4.培養(yǎng)溫度對PGPR菌株生長和IAA產(chǎn)量的影響

磷酸調(diào)節(jié)發(fā)酵培養(yǎng)液pH值為7，滅菌后裝入250mL三角瓶中(裝液量100mL)，加入5％的種子液，在轉(zhuǎn)速150r/min，溫度分別為20℃、25℃、30℃、35℃、40℃、45℃的恒溫振蕩箱中培養(yǎng)24h后，取樣進(jìn)行OD₆₀₀檢測和IAA產(chǎn)量計算，考察培養(yǎng)溫度對PGPR菌株生長和IAA產(chǎn)量的影響，實驗結(jié)果見圖4。

如圖4所示，隨著溫度的不斷增加，OD₆₀₀值和IAA產(chǎn)量均先快速增大，后快速降低，變化趨勢基本一致，并在35℃到達(dá)最大值。這說明PGPR菌株的最適生長溫度和最適次生代謝溫度均為30℃。
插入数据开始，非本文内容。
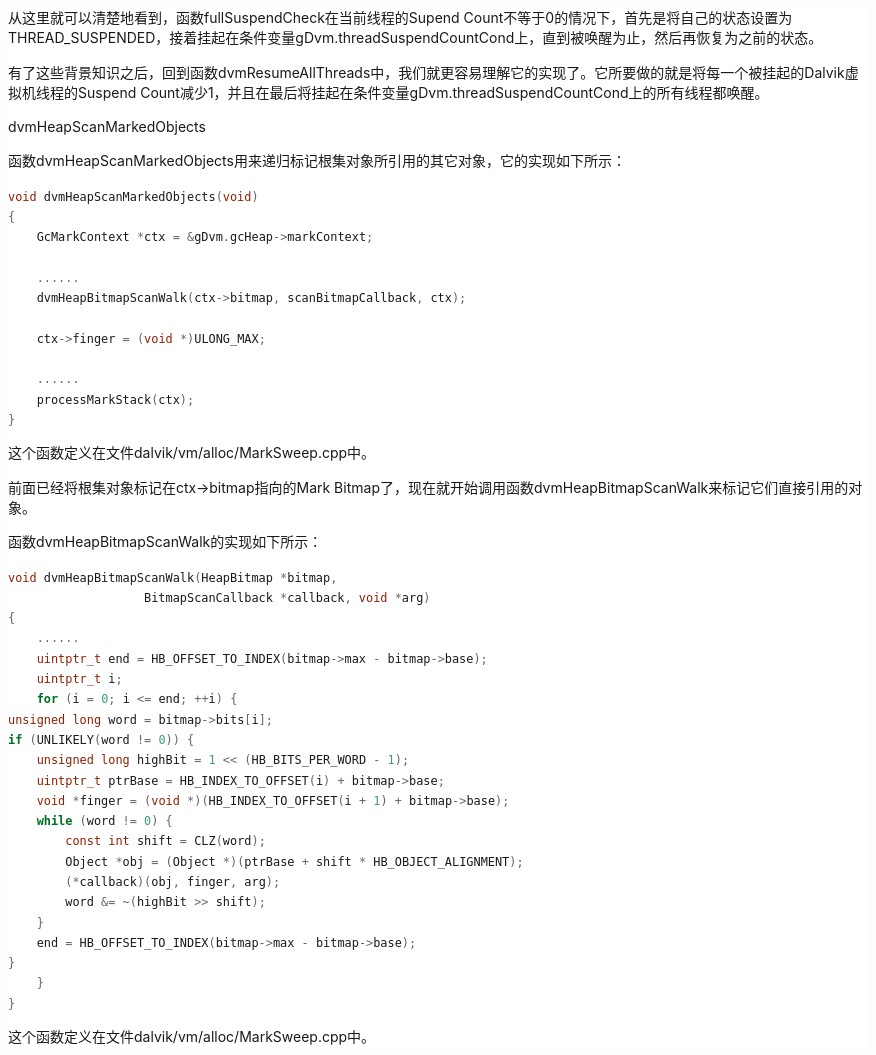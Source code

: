 从这里就可以清楚地看到，函数fullSuspendCheck在当前线程的Supend Count不等于0的情况下，首先是将自己的状态设置为THREAD_SUSPENDED，接着挂起在条件变量gDvm.threadSuspendCountCond上，直到被唤醒为止，然后再恢复为之前的状态。

有了这些背景知识之后，回到函数dvmResumeAllThreads中，我们就更容易理解它的实现了。它所要做的就是将每一个被挂起的Dalvik虚拟机线程的Suspend Count减少1，并且在最后将挂起在条件变量gDvm.threadSuspendCountCond上的所有线程都唤醒。

dvmHeapScanMarkedObjects

函数dvmHeapScanMarkedObjects用来递归标记根集对象所引用的其它对象，它的实现如下所示：

```c
void dvmHeapScanMarkedObjects(void)  
{  
    GcMarkContext *ctx = &gDvm.gcHeap->markContext;  
  
    ......  
    dvmHeapBitmapScanWalk(ctx->bitmap, scanBitmapCallback, ctx);  
  
    ctx->finger = (void *)ULONG_MAX;  
  
    ......  
    processMarkStack(ctx);  
}  
```
这个函数定义在文件dalvik/vm/alloc/MarkSweep.cpp中。

前面已经将根集对象标记在ctx->bitmap指向的Mark Bitmap了，现在就开始调用函数dvmHeapBitmapScanWalk来标记它们直接引用的对象。

函数dvmHeapBitmapScanWalk的实现如下所示：

```c
void dvmHeapBitmapScanWalk(HeapBitmap *bitmap,  
                   BitmapScanCallback *callback, void *arg)  
{  
    ......  
    uintptr_t end = HB_OFFSET_TO_INDEX(bitmap->max - bitmap->base);  
    uintptr_t i;  
    for (i = 0; i <= end; ++i) {  
unsigned long word = bitmap->bits[i];  
if (UNLIKELY(word != 0)) {  
    unsigned long highBit = 1 << (HB_BITS_PER_WORD - 1);  
    uintptr_t ptrBase = HB_INDEX_TO_OFFSET(i) + bitmap->base;  
    void *finger = (void *)(HB_INDEX_TO_OFFSET(i + 1) + bitmap->base);  
    while (word != 0) {  
        const int shift = CLZ(word);  
        Object *obj = (Object *)(ptrBase + shift * HB_OBJECT_ALIGNMENT);  
        (*callback)(obj, finger, arg);  
        word &= ~(highBit >> shift);  
    }  
    end = HB_OFFSET_TO_INDEX(bitmap->max - bitmap->base);  
}  
    }  
}  
```
这个函数定义在文件dalvik/vm/alloc/MarkSweep.cpp中。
5.pH值對PGPR菌株生長和IAA產(chǎn)量的影響

磷酸調(diào)節(jié)發(fā)酵培養(yǎng)液pH值分別為4.0、5.0、6.0、7.0、8.0、9.0、10.0，滅菌后裝入250mL三角瓶中(裝液量100mL)，加入5％的種子液，在溫度35℃、轉(zhuǎn)速150r/min的恒溫振蕩箱中培養(yǎng)24h后，取樣進(jìn)行OD₆₀₀檢測和IAA產(chǎn)量計算，考察pH值對PGPR菌株生長和IAA產(chǎn)量的影響，實驗結(jié)果見圖5。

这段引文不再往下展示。